▸ **Data supplied**

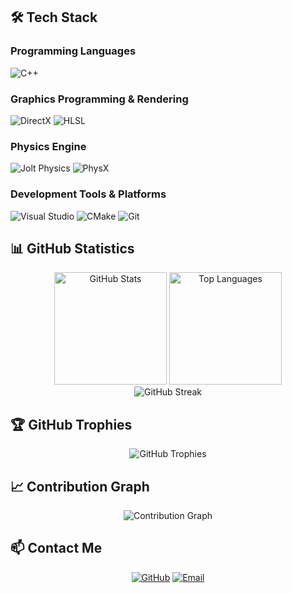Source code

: ## 🛠️ Tech Stack

### Programming Languages
![C++](https://img.shields.io/badge/-C++-00599C?style=flat-square&logo=C%2B%2B&logoColor=white)

### Graphics Programming & Rendering
![DirectX](https://img.shields.io/badge/-DirectX-0078D4?style=flat-square&logo=Microsoft&logoColor=white)
![HLSL](https://img.shields.io/badge/-HLSL-5C2D91?style=flat-square&logo=Microsoft&logoColor=white)

### Physics Engine
![Jolt Physics](https://img.shields.io/badge/-Jolt%20Physics-FF6B35?style=flat-square&logo=Jolt&logoColor=white)
![PhysX](https://img.shields.io/badge/-PhysX-4285F4?style=flat-square&logo=PhysX&logoColor=white)

### Development Tools & Platforms
![Visual Studio](https://img.shields.io/badge/-Visual%20Studio-5C2D91?style=flat-square&logo=Visual-Studio&logoColor=white)
![CMake](https://img.shields.io/badge/-CMake-064F8C?style=flat-square&logo=CMake&logoColor=white)
![Git](https://img.shields.io/badge/-Git-F05032?style=flat-square&logo=Git&logoColor=white)

## 📊 GitHub Statistics

<div align="center">
  <picture>
    <source media="(prefers-color-scheme: dark)" srcset="https://github-readme-stats.vercel.app/api?username=hgl-pong&show_icons=true&theme=tokyonight&include_all_commits=true&count_private=true">
    <source media="(prefers-color-scheme: light)" srcset="https://github-readme-stats.vercel.app/api?username=hgl-pong&show_icons=true&theme=default&include_all_commits=true&count_private=true">
    <img height="180em" src="https://github-readme-stats.vercel.app/api?username=hgl-pong&show_icons=true&theme=tokyonight&include_all_commits=true&count_private=true" alt="GitHub Stats"/>
  </picture>
  
  <picture>
    <source media="(prefers-color-scheme: dark)" srcset="https://github-readme-stats.vercel.app/api/top-langs/?username=hgl-pong&layout=compact&langs_count=8&theme=tokyonight">
    <source media="(prefers-color-scheme: light)" srcset="https://github-readme-stats.vercel.app/api/top-langs/?username=hgl-pong&layout=compact&langs_count=8&theme=default">
    <img height="180em" src="https://github-readme-stats.vercel.app/api/top-langs/?username=hgl-pong&layout=compact&langs_count=8&theme=tokyonight" alt="Top Languages"/>
  </picture>
</div>

<div align="center">
  <picture>
    <source media="(prefers-color-scheme: dark)" srcset="https://github-readme-streak-stats.herokuapp.com/?user=hgl-pong&theme=tokyonight">
    <source media="(prefers-color-scheme: light)" srcset="https://github-readme-streak-stats.herokuapp.com/?user=hgl-pong&theme=default">
    <img src="https://github-readme-streak-stats.herokuapp.com/?user=hgl-pong&theme=tokyonight" alt="GitHub Streak" />
  </picture>
</div>

## 🏆 GitHub Trophies

<div align="center">
  <picture>
    <source media="(prefers-color-scheme: dark)" srcset="https://github-profile-trophy.vercel.app/?username=hgl-pong&theme=onedark&column=7">
    <source media="(prefers-color-scheme: light)" srcset="https://github-profile-trophy.vercel.app/?username=hgl-pong&theme=flat&column=7">
    <img src="https://github-profile-trophy.vercel.app/?username=hgl-pong&theme=onedark&column=7" alt="GitHub Trophies" />
  </picture>
</div>

## 📈 Contribution Graph

<div align="center">
  <picture>
    <source media="(prefers-color-scheme: dark)" srcset="https://github-readme-activity-graph.vercel.app/graph?username=hgl-pong&theme=tokyo-night">
    <source media="(prefers-color-scheme: light)" srcset="https://github-readme-activity-graph.vercel.app/graph?username=hgl-pong&theme=github">
    <img src="https://github-readme-activity-graph.vercel.app/graph?username=hgl-pong&theme=tokyo-night" alt="Contribution Graph" />
  </picture>
</div>

## 📫 Contact Me

<div align="center">
  
[![GitHub](https://img.shields.io/badge/-GitHub-181717?style=for-the-badge&logo=GitHub&logoColor=white)](https://github.com/hgl-pong)
[![Email](https://img.shields.io/badge/-Email-D14836?style=for-the-badge&logo=Gmail&logoColor=white)](mailto:2319100642@qq.com)

</div>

▸ **What to produce**
Counting only lines that contain the word "Microsoft", how many are there in the records above? Give the number alone.

▸ **Worked solution**
2